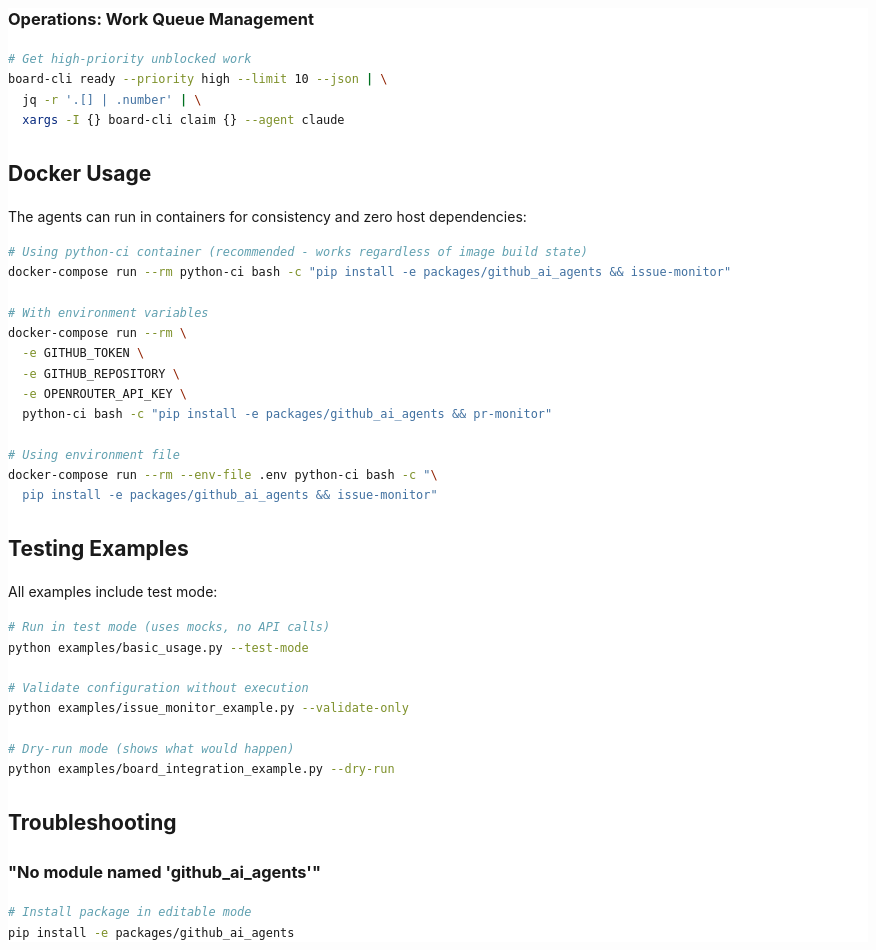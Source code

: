 ### Operations: Work Queue Management

```bash
# Get high-priority unblocked work
board-cli ready --priority high --limit 10 --json | \
  jq -r '.[] | .number' | \
  xargs -I {} board-cli claim {} --agent claude
```

## Docker Usage

The agents can run in containers for consistency and zero host dependencies:

```bash
# Using python-ci container (recommended - works regardless of image build state)
docker-compose run --rm python-ci bash -c "pip install -e packages/github_ai_agents && issue-monitor"

# With environment variables
docker-compose run --rm \
  -e GITHUB_TOKEN \
  -e GITHUB_REPOSITORY \
  -e OPENROUTER_API_KEY \
  python-ci bash -c "pip install -e packages/github_ai_agents && pr-monitor"

# Using environment file
docker-compose run --rm --env-file .env python-ci bash -c "\
  pip install -e packages/github_ai_agents && issue-monitor"
```

## Testing Examples

All examples include test mode:

```bash
# Run in test mode (uses mocks, no API calls)
python examples/basic_usage.py --test-mode

# Validate configuration without execution
python examples/issue_monitor_example.py --validate-only

# Dry-run mode (shows what would happen)
python examples/board_integration_example.py --dry-run
```

## Troubleshooting

### "No module named 'github_ai_agents'"

```bash
# Install package in editable mode
pip install -e packages/github_ai_agents
```
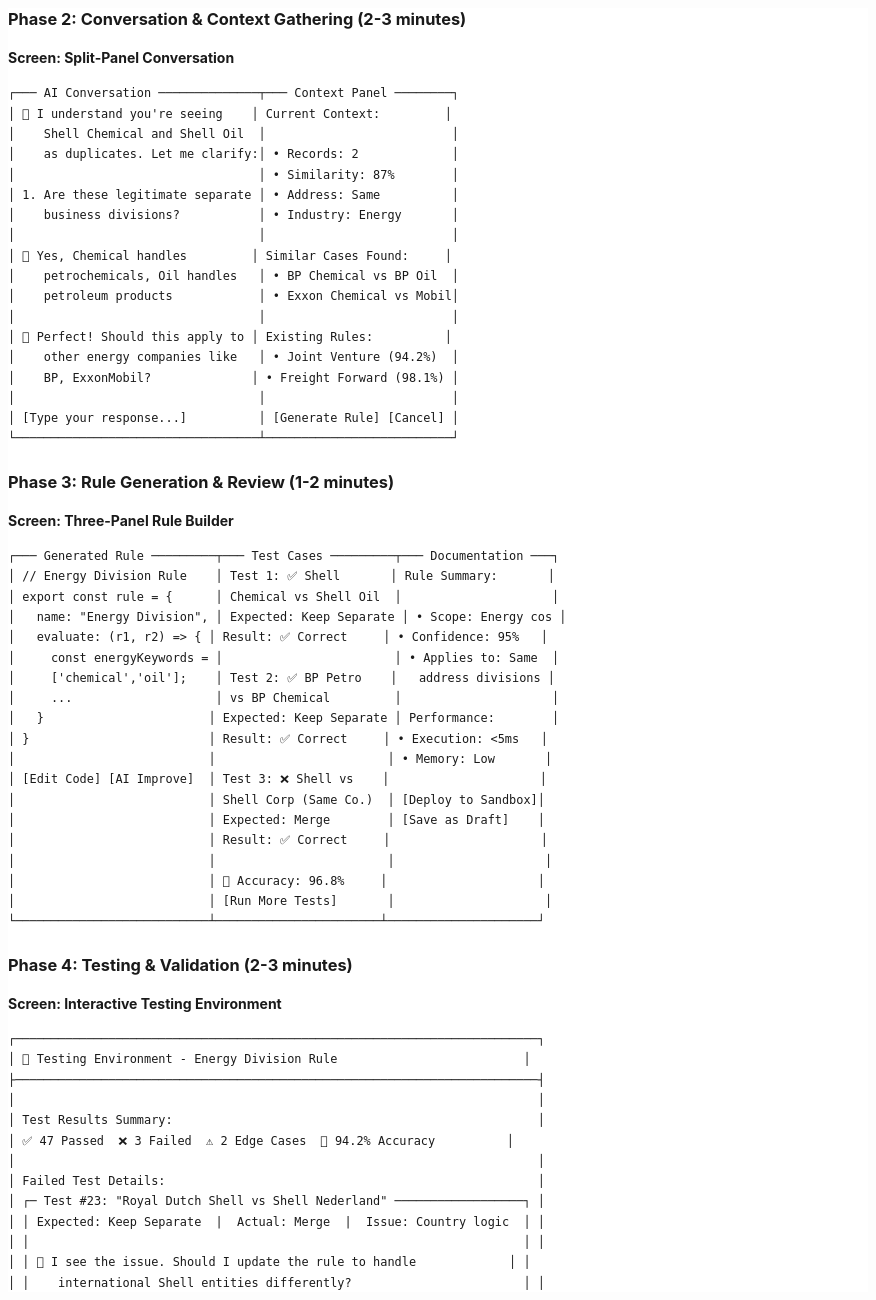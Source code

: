 ### Phase 2: Conversation & Context Gathering (2-3 minutes)
**Screen: Split-Panel Conversation**
```
┌─── AI Conversation ──────────────┬─── Context Panel ────────┐
│ 🤖 I understand you're seeing    │ Current Context:         │
│    Shell Chemical and Shell Oil  │                          │
│    as duplicates. Let me clarify:│ • Records: 2             │
│                                  │ • Similarity: 87%        │
│ 1. Are these legitimate separate │ • Address: Same          │
│    business divisions?           │ • Industry: Energy       │
│                                  │                          │
│ 👤 Yes, Chemical handles         │ Similar Cases Found:     │
│    petrochemicals, Oil handles   │ • BP Chemical vs BP Oil  │
│    petroleum products            │ • Exxon Chemical vs Mobil│
│                                  │                          │
│ 🤖 Perfect! Should this apply to │ Existing Rules:          │
│    other energy companies like   │ • Joint Venture (94.2%)  │
│    BP, ExxonMobil?              │ • Freight Forward (98.1%) │
│                                  │                          │
│ [Type your response...]          │ [Generate Rule] [Cancel] │
└──────────────────────────────────┴──────────────────────────┘
```

### Phase 3: Rule Generation & Review (1-2 minutes)
**Screen: Three-Panel Rule Builder**
```
┌─── Generated Rule ─────────┬─── Test Cases ─────────┬─── Documentation ───┐
│ // Energy Division Rule    │ Test 1: ✅ Shell       │ Rule Summary:       │
│ export const rule = {      │ Chemical vs Shell Oil  │                     │
│   name: "Energy Division", │ Expected: Keep Separate │ • Scope: Energy cos │
│   evaluate: (r1, r2) => { │ Result: ✅ Correct     │ • Confidence: 95%   │
│     const energyKeywords = │                        │ • Applies to: Same  │
│     ['chemical','oil'];    │ Test 2: ✅ BP Petro    │   address divisions │
│     ...                    │ vs BP Chemical         │                     │
│   }                       │ Expected: Keep Separate │ Performance:        │
│ }                         │ Result: ✅ Correct     │ • Execution: <5ms   │
│                           │                        │ • Memory: Low       │
│ [Edit Code] [AI Improve]  │ Test 3: ❌ Shell vs    │                     │
│                           │ Shell Corp (Same Co.)  │ [Deploy to Sandbox]│
│                           │ Expected: Merge        │ [Save as Draft]    │
│                           │ Result: ✅ Correct     │                     │
│                           │                        │                     │
│                           │ 🎯 Accuracy: 96.8%     │                     │
│                           │ [Run More Tests]       │                     │
└───────────────────────────┴───────────────────────┴─────────────────────┘
```

### Phase 4: Testing & Validation (2-3 minutes)
**Screen: Interactive Testing Environment**
```
┌─────────────────────────────────────────────────────────────────────────┐
│ 🧪 Testing Environment - Energy Division Rule                          │
├─────────────────────────────────────────────────────────────────────────┤
│                                                                         │
│ Test Results Summary:                                                   │
│ ✅ 47 Passed  ❌ 3 Failed  ⚠️ 2 Edge Cases  🎯 94.2% Accuracy          │
│                                                                         │
│ Failed Test Details:                                                    │
│ ┌─ Test #23: "Royal Dutch Shell vs Shell Nederland" ──────────────────┐ │
│ │ Expected: Keep Separate  |  Actual: Merge  |  Issue: Country logic  │ │
│ │                                                                     │ │
│ │ 🤖 I see the issue. Should I update the rule to handle             │ │
│ │    international Shell entities differently?                        │ │
```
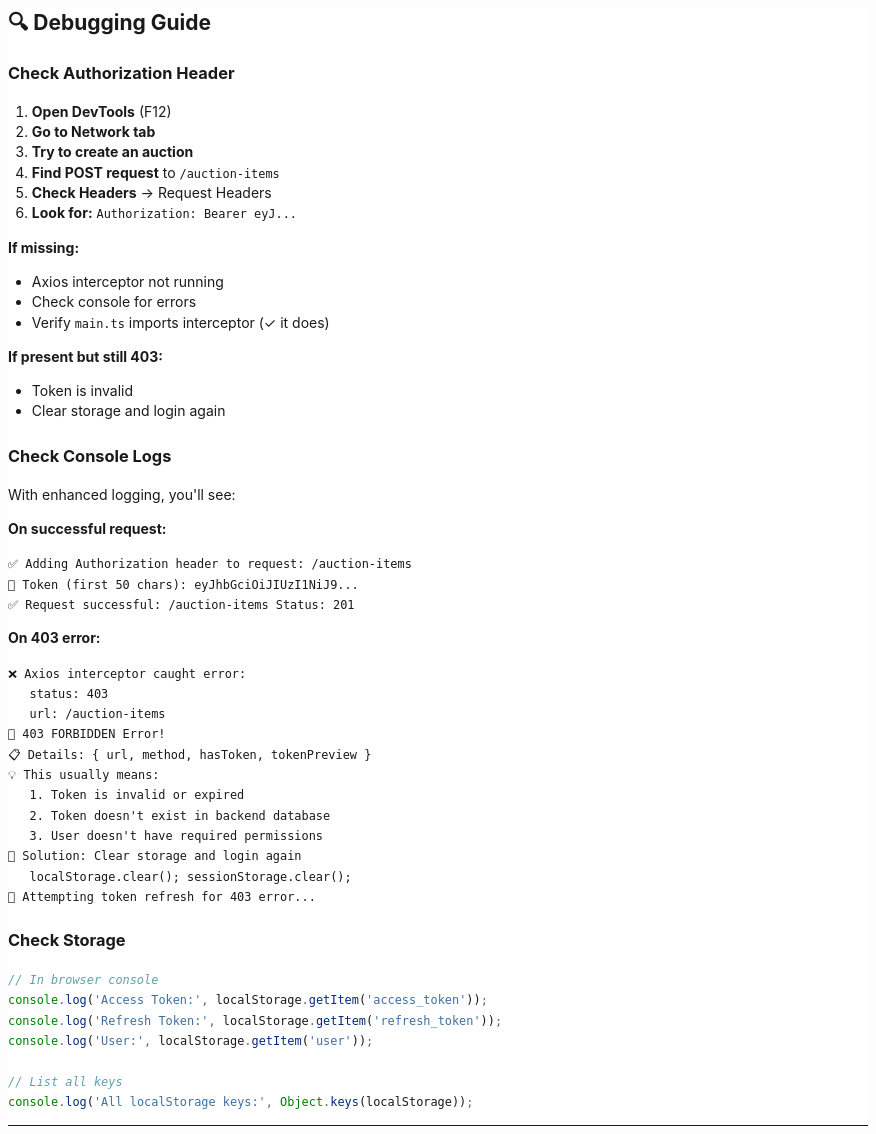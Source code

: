 
## 🔍 Debugging Guide

### Check Authorization Header

1. **Open DevTools** (F12)
2. **Go to Network tab**
3. **Try to create an auction**
4. **Find POST request** to `/auction-items`
5. **Check Headers** → Request Headers
6. **Look for:** `Authorization: Bearer eyJ...`

**If missing:**
- Axios interceptor not running
- Check console for errors
- Verify `main.ts` imports interceptor (✓ it does)

**If present but still 403:**
- Token is invalid
- Clear storage and login again

### Check Console Logs

With enhanced logging, you'll see:

**On successful request:**
```
✅ Adding Authorization header to request: /auction-items
🔑 Token (first 50 chars): eyJhbGciOiJIUzI1NiJ9...
✅ Request successful: /auction-items Status: 201
```

**On 403 error:**
```
❌ Axios interceptor caught error:
   status: 403
   url: /auction-items
🚫 403 FORBIDDEN Error!
📋 Details: { url, method, hasToken, tokenPreview }
💡 This usually means:
   1. Token is invalid or expired
   2. Token doesn't exist in backend database
   3. User doesn't have required permissions
🔧 Solution: Clear storage and login again
   localStorage.clear(); sessionStorage.clear();
🔄 Attempting token refresh for 403 error...
```

### Check Storage

```javascript
// In browser console
console.log('Access Token:', localStorage.getItem('access_token'));
console.log('Refresh Token:', localStorage.getItem('refresh_token'));
console.log('User:', localStorage.getItem('user'));

// List all keys
console.log('All localStorage keys:', Object.keys(localStorage));
```

---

· · · · · · ·

What you give back must match the entries exactly, apart from the omitted pictures.

Source code

: ### Operations: Work Queue Management

```bash
# Get high-priority unblocked work
board-cli ready --priority high --limit 10 --json | \
  jq -r '.[] | .number' | \
  xargs -I {} board-cli claim {} --agent claude
```

## Docker Usage

The agents can run in containers for consistency and zero host dependencies:

```bash
# Using python-ci container (recommended - works regardless of image build state)
docker-compose run --rm python-ci bash -c "pip install -e packages/github_ai_agents && issue-monitor"

# With environment variables
docker-compose run --rm \
  -e GITHUB_TOKEN \
  -e GITHUB_REPOSITORY \
  -e OPENROUTER_API_KEY \
  python-ci bash -c "pip install -e packages/github_ai_agents && pr-monitor"

# Using environment file
docker-compose run --rm --env-file .env python-ci bash -c "\
  pip install -e packages/github_ai_agents && issue-monitor"
```

## Testing Examples

All examples include test mode:

```bash
# Run in test mode (uses mocks, no API calls)
python examples/basic_usage.py --test-mode

# Validate configuration without execution
python examples/issue_monitor_example.py --validate-only

# Dry-run mode (shows what would happen)
python examples/board_integration_example.py --dry-run
```

## Troubleshooting

### "No module named 'github_ai_agents'"

```bash
# Install package in editable mode
pip install -e packages/github_ai_agents
```
Source code

: ### Phase 2: Conversation & Context Gathering (2-3 minutes)
**Screen: Split-Panel Conversation**
```
┌─── AI Conversation ──────────────┬─── Context Panel ────────┐
│ 🤖 I understand you're seeing    │ Current Context:         │
│    Shell Chemical and Shell Oil  │                          │
│    as duplicates. Let me clarify:│ • Records: 2             │
│                                  │ • Similarity: 87%        │
│ 1. Are these legitimate separate │ • Address: Same          │
│    business divisions?           │ • Industry: Energy       │
│                                  │                          │
│ 👤 Yes, Chemical handles         │ Similar Cases Found:     │
│    petrochemicals, Oil handles   │ • BP Chemical vs BP Oil  │
│    petroleum products            │ • Exxon Chemical vs Mobil│
│                                  │                          │
│ 🤖 Perfect! Should this apply to │ Existing Rules:          │
│    other energy companies like   │ • Joint Venture (94.2%)  │
│    BP, ExxonMobil?              │ • Freight Forward (98.1%) │
│                                  │                          │
│ [Type your response...]          │ [Generate Rule] [Cancel] │
└──────────────────────────────────┴──────────────────────────┘
```

### Phase 3: Rule Generation & Review (1-2 minutes)
**Screen: Three-Panel Rule Builder**
```
┌─── Generated Rule ─────────┬─── Test Cases ─────────┬─── Documentation ───┐
│ // Energy Division Rule    │ Test 1: ✅ Shell       │ Rule Summary:       │
│ export const rule = {      │ Chemical vs Shell Oil  │                     │
│   name: "Energy Division", │ Expected: Keep Separate │ • Scope: Energy cos │
│   evaluate: (r1, r2) => { │ Result: ✅ Correct     │ • Confidence: 95%   │
│     const energyKeywords = │                        │ • Applies to: Same  │
│     ['chemical','oil'];    │ Test 2: ✅ BP Petro    │   address divisions │
│     ...                    │ vs BP Chemical         │                     │
│   }                       │ Expected: Keep Separate │ Performance:        │
│ }                         │ Result: ✅ Correct     │ • Execution: <5ms   │
│                           │                        │ • Memory: Low       │
│ [Edit Code] [AI Improve]  │ Test 3: ❌ Shell vs    │                     │
│                           │ Shell Corp (Same Co.)  │ [Deploy to Sandbox]│
│                           │ Expected: Merge        │ [Save as Draft]    │
│                           │ Result: ✅ Correct     │                     │
│                           │                        │                     │
│                           │ 🎯 Accuracy: 96.8%     │                     │
│                           │ [Run More Tests]       │                     │
└───────────────────────────┴───────────────────────┴─────────────────────┘
```

### Phase 4: Testing & Validation (2-3 minutes)
**Screen: Interactive Testing Environment**
```
┌─────────────────────────────────────────────────────────────────────────┐
│ 🧪 Testing Environment - Energy Division Rule                          │
├─────────────────────────────────────────────────────────────────────────┤
│                                                                         │
│ Test Results Summary:                                                   │
│ ✅ 47 Passed  ❌ 3 Failed  ⚠️ 2 Edge Cases  🎯 94.2% Accuracy          │
│                                                                         │
│ Failed Test Details:                                                    │
│ ┌─ Test #23: "Royal Dutch Shell vs Shell Nederland" ──────────────────┐ │
│ │ Expected: Keep Separate  |  Actual: Merge  |  Issue: Country logic  │ │
│ │                                                                     │ │
│ │ 🤖 I see the issue. Should I update the rule to handle             │ │
│ │    international Shell entities differently?                        │ │
```
Source code

: 
## 🔍 Debugging Guide

### Check Authorization Header

1. **Open DevTools** (F12)
2. **Go to Network tab**
3. **Try to create an auction**
4. **Find POST request** to `/auction-items`
5. **Check Headers** → Request Headers
6. **Look for:** `Authorization: Bearer eyJ...`

**If missing:**
- Axios interceptor not running
- Check console for errors
- Verify `main.ts` imports interceptor (✓ it does)

**If present but still 403:**
- Token is invalid
- Clear storage and login again

### Check Console Logs

With enhanced logging, you'll see:

**On successful request:**
```
✅ Adding Authorization header to request: /auction-items
🔑 Token (first 50 chars): eyJhbGciOiJIUzI1NiJ9...
✅ Request successful: /auction-items Status: 201
```

**On 403 error:**
```
❌ Axios interceptor caught error:
   status: 403
   url: /auction-items
🚫 403 FORBIDDEN Error!
📋 Details: { url, method, hasToken, tokenPreview }
💡 This usually means:
   1. Token is invalid or expired
   2. Token doesn't exist in backend database
   3. User doesn't have required permissions
🔧 Solution: Clear storage and login again
   localStorage.clear(); sessionStorage.clear();
🔄 Attempting token refresh for 403 error...
```

### Check Storage

```javascript
// In browser console
console.log('Access Token:', localStorage.getItem('access_token'));
console.log('Refresh Token:', localStorage.getItem('refresh_token'));
console.log('User:', localStorage.getItem('user'));

// List all keys
console.log('All localStorage keys:', Object.keys(localStorage));
```

---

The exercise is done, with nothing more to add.